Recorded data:
╔══

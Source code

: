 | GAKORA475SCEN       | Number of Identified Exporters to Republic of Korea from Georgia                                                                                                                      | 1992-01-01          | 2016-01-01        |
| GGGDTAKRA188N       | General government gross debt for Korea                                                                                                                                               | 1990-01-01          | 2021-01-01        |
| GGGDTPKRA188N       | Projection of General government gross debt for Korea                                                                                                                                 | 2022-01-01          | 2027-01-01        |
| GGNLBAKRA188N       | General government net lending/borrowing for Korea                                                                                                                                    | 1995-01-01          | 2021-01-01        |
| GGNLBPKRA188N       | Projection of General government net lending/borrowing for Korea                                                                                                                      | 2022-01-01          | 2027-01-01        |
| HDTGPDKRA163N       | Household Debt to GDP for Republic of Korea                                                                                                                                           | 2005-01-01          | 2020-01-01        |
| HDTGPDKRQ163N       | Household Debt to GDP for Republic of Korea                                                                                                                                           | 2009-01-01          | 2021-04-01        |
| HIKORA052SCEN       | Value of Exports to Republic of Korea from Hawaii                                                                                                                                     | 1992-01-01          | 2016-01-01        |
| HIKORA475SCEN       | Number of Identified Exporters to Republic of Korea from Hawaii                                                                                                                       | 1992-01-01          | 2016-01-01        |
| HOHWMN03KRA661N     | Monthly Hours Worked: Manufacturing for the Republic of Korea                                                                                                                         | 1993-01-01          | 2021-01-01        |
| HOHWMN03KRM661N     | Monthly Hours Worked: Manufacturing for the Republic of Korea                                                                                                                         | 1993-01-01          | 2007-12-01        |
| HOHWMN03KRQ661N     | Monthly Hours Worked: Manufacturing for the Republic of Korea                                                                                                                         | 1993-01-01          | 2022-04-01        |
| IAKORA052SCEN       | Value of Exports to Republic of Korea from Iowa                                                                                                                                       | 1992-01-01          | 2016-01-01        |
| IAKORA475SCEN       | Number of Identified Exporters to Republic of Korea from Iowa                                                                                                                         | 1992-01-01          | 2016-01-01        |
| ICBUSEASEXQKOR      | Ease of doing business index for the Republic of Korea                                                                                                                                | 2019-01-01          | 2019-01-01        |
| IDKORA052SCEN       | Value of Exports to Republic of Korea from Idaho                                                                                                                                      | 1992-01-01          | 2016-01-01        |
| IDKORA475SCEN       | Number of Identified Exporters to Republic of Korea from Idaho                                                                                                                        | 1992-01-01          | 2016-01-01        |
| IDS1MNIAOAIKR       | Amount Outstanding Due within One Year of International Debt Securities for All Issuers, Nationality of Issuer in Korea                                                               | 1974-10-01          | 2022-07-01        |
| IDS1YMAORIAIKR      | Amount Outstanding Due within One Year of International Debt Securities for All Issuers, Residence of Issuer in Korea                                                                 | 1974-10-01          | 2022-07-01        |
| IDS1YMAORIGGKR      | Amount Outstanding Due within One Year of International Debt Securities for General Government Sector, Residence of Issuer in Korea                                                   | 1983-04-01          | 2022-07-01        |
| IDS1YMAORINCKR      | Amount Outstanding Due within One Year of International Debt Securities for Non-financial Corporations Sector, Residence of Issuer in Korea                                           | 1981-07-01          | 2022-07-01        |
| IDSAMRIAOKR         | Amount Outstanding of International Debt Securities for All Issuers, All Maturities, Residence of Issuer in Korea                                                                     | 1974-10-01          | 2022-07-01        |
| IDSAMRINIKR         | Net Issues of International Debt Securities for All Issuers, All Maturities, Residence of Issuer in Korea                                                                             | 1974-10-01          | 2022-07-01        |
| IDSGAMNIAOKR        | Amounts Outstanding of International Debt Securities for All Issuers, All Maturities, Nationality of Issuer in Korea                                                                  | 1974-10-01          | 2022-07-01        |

╚══

**ASSIGNMENT:**
Beginning with the line that has "Securities for Non-financial", set down each line through the last one above, exactly, and nothing else.

**WRITTEN REPLY:**
| IDS1YMAORINCKR      | Amount Outstanding Due within One Year of International Debt Securities for Non-financial Corporations Sector, Residence of Issuer in Korea                                           | 1981-07-01          | 2022-07-01        |
| IDSAMRIAOKR         | Amount Outstanding of International Debt Securities for All Issuers, All Maturities, Residence of Issuer in Korea                                                                     | 1974-10-01          | 2022-07-01        |
| IDSAMRINIKR         | Net Issues of International Debt Securities for All Issuers, All Maturities, Residence of Issuer in Korea                                                                             | 1974-10-01          | 2022-07-01        |
| IDSGAMNIAOKR        | Amounts Outstanding of International Debt Securities for All Issuers, All Maturities, Nationality of Issuer in Korea                                                                  | 1974-10-01          | 2022-07-01        |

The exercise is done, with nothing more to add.